Andrew Tarzia, a Research Associate at the Imperial College London, was awarded funds to visit Asst. Prof. Cory Simon at Oregon State University for three weeks in 2021 to initiate a collaboration in the use of machine learning algorithms to predict host-guest finding affinities based upon molecular shapes. The award is pending the lifting of travel restrictions due to the pandemic.
Nicola Knight, an Enterprise Research Fellow – Physical Sciences Data-Science Service (PSDS) at the University of Southampton (UK) where she works with the newly-established national research facility to provide access to chemistry and physical sciences data at a national scale and to increase not only the breadth of the data, but also the ways in which the data can be used by the scientific community. She was awarded funds to support efforts related to a knowledge sharing retreat that will involve four early-career researchers (ECRs) from a cross section of research domains to participate in a 3-day workshop on the depiction of chemical information using the FAIR principles.
2021 Grant Awardees
Call for Grant proposals not circulated due to the pandemic.

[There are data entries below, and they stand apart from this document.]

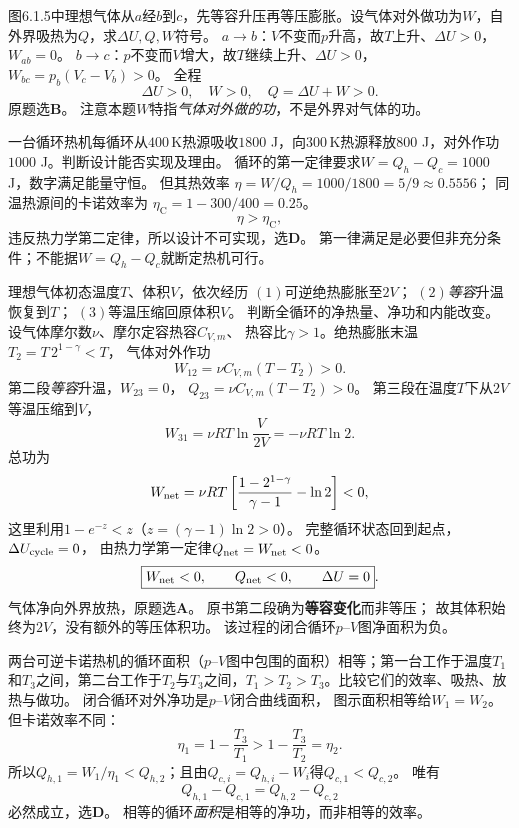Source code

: \problemtext 图6.1.5中理想气体从$a$经$b$到$c$，先等容升压再等压膨胀。设气体对外做功为$W$，自外界吸热为$Q$，求$\Delta U,Q,W$符号。
\workings
$a\to b$：$V$不变而$p$升高，故$T$上升、$\Delta U>0$，$W_{ab}=0$。
$b\to c$：$p$不变而$V$增大，故$T$继续上升、$\Delta U>0$，$W_{bc}=p_b(V_c-V_b)>0$。
全程
\[
\boxed{\Delta U>0,\quad W>0,\quad Q=\Delta U+W>0}.
\]
原题选\textbf{B}。
\crosscheck 注意本题$W$特指\emph{气体对外做的功}，不是外界对气体的功。

\problemtext 一台循环热机每循环从$400\,\mathrm K$热源吸收$1800$ J，向$300\,\mathrm K$热源释放$800$ J，对外作功$1000$ J。判断设计能否实现及理由。
\workings
循环的第一定律要求$W=Q_h-Q_c=1000$ J，数字满足能量守恒。
但其热效率
$\eta=W/Q_h=1000/1800=5/9\approx0.5556$；
同温热源间的卡诺效率为
$\eta_{\mathrm C}=1-300/400=0.25$。
\[
\boxed{\eta>\eta_{\mathrm C}},
\]
违反热力学第二定律，所以设计不可实现，选\textbf{D}。
\crosscheck 第一律满足是必要但非充分条件；不能据$W=Q_h-Q_c$就断定热机可行。

\problemtext 理想气体初态温度$T$、体积$V$，依次经历
$(1)$可逆绝热膨胀至$2V$；
$(2)$\emph{等容}升温恢复到$T$；
$(3)$等温压缩回原体积$V$。
判断全循环的净热量、净功和内能改变。
\workings
设气体摩尔数$\nu$、摩尔定容热容$C_{V,m}$、
热容比$\gamma>1$。绝热膨胀末温
$T_2=T\,2^{1-\gamma}<T$，
气体对外作功
\[
W_{12}=\nu C_{V,m}(T-T_2)>0.
\]
第二段\emph{等容}升温，$W_{23}=0$，
$Q_{23}=\nu C_{V,m}(T-T_2)>0$。
第三段在温度$T$下从$2V$等温压缩到$V$，
\[
W_{31}=\nu RT\ln\frac{V}{2V}=-\nu RT\ln2.
\]
总功为
\[
W_{\rm net}=\nu RT\left[
\frac{1-2^{1-\gamma}}{\gamma-1}-\ln2
\right]<0,
\]
这里利用$1-e^{-z}<z$（$z=(\gamma-1)\ln2>0$）。
完整循环状态回到起点，$\Delta U_{\rm cycle}=0$，
由热力学第一定律$Q_{\rm net}=W_{\rm net}<0$。
\[
\boxed{W_{\rm net}<0,\qquad Q_{\rm net}<0,\qquad \Delta U=0}.
\]
气体净向外界放热，原题选\textbf{A}。
\crosscheck 原书第二段确为\textbf{等容变化}而非等压；
故其体积始终为$2V$，没有额外的等压体积功。
该过程的闭合循环$p$--$V$图净面积为负。

\problemtext 两台可逆卡诺热机的循环面积（$p$--$V$图中包围的面积）相等；第一台工作于温度$T_1$和$T_3$之间，第二台工作于$T_2$与$T_3$之间，$T_1>T_2>T_3$。比较它们的效率、吸热、放热与做功。
\workings
闭合循环对外净功是$p$--$V$闭合曲线面积，
图示面积相等给$W_1=W_2$。
但卡诺效率不同：
\[
\eta_1=1-\frac{T_3}{T_1}>
1-\frac{T_3}{T_2}=\eta_2.
\]
所以$Q_{h,1}=W_1/\eta_1<Q_{h,2}$；且由$Q_{c,i}=Q_{h,i}-W_i$得$Q_{c,1}<Q_{c,2}$。
唯有
\[
\boxed{Q_{h,1}-Q_{c,1}=Q_{h,2}-Q_{c,2}}
\]
必然成立，选\textbf{D}。
\crosscheck 相等的循环\emph{面积}是相等的净功，而非相等的效率。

Guilain Luchini,Colorado State University, Fort Collins, CO, was awarded funds to attend the Chemical Society Meeting that will be held August 24-29 in San Diego, CA to present his research in applying often-overlooked corrections to DFT frequency calculations in an automated fashion.
Roi Rutenberg,Chemistry Department at Stanford University, Stanford, CA, was awarded funds for travel to visit the University of Illinois, Chicago in order to model molecular dynamic (MD) simulations at the Kral group as part of his research related to retrieving information about pEtN cellulose’s chemical structure as an individual compound, as well as a partner in future chemical reactions.

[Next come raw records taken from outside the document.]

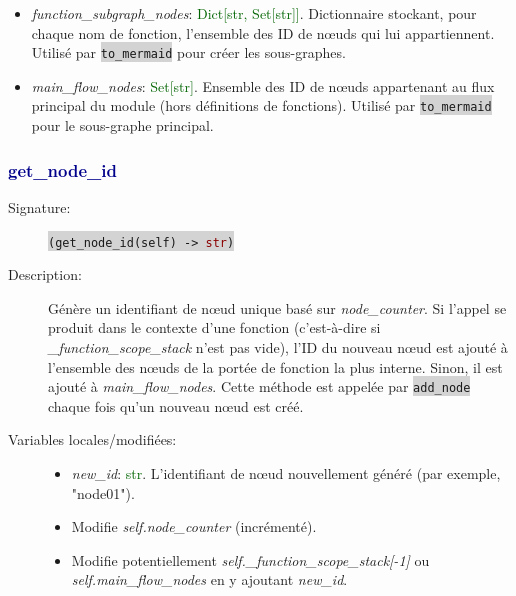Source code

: \documentclass[11pt,a4paper]{article}
\newcommand{\code}[1]{\colorbox{lightgray}{\texttt{\small #1}}}
\newcommand{\var}[1]{\textit{#1}}
\newcommand{\vartype}[1]{\textcolor{darkgreen}{#1}}
\newcommand{\methodname}[1]{\textbf{\textcolor{darkblue}{#1}}}
\newcommand{\rettype}[1]{\textcolor{darkred}{#1}}
\begin{document}
\begin{description}
\begin{itemize}
        \item \var{function\_subgraph\_nodes}: \vartype{Dict[str, Set[str]]}. Dictionnaire stockant, pour chaque nom de fonction, l'ensemble des ID de nœuds qui lui appartiennent. Utilisé par \code{to\_mermaid} pour créer les sous-graphes.
        
        \item \var{main\_flow\_nodes}: \vartype{Set[str]}. Ensemble des ID de nœuds appartenant au flux principal du module (hors définitions de fonctions). Utilisé par \code{to\_mermaid} pour le sous-graphe principal.
    \end{itemize}
\end{description}

\subsubsection*{\methodname{get\_node\_id}}
\begin{description}
    \item[Signature:] \code{(get\_node\_id(self) -> \rettype{str})}
    \item[Description:] Génère un identifiant de nœud unique basé sur \var{node\_counter}. Si l'appel se produit dans le contexte d'une fonction (c'est-à-dire si \var{\_function\_scope\_stack} n'est pas vide), l'ID du nouveau nœud est ajouté à l'ensemble des nœuds de la portée de fonction la plus interne. Sinon, il est ajouté à \var{main\_flow\_nodes}. Cette méthode est appelée par \code{add\_node} chaque fois qu'un nouveau nœud est créé.
    \item[Variables locales/modifiées:]
    \begin{itemize}
        \item \var{new\_id}: \vartype{str}. L'identifiant de nœud nouvellement généré (par exemple, "node01").
        \item Modifie \var{self.node\_counter} (incrémenté).
        \item Modifie potentiellement \var{self.\_function\_scope\_stack[-1]} ou \var{self.main\_flow\_nodes} en y ajoutant \var{new\_id}.
    \end{itemize}
\end{description}
\end{document}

Monika Szabo,Monash Institute of Pharmaceutical Sciences, Monash University, Victoria, Australia, was awarded funds for travel to attend two conferences at which she will present her research on drugs for myelofibrosis. The conferences are: EFMC-ASMC’19 International Symposium on Advances in Synthetic and Medicinal Chemistry – Athens Greece; 1st-5th September 2019, and the 20th SCI/RSC Medicinal Chemistry Symposium-Cambridge UK; 8th-11th September, 2019.
The Grant Program was created to provide funding for the career development of young researchers who have demonstrated excellence in their education, research or development activities that are related to the systems and methods used to store, process and retrieve information about chemical structures, reactions and compounds. Applicant(s), age 35 or younger, who have demonstrated excellence in their chemical information related research and who are developing careers that have the potential to have a positive impact on the utility of chemical information relevant to chemical structures, reactions and compounds, are invited to submit applications. Application deadline for the 2019 Grant is 19th April 2019.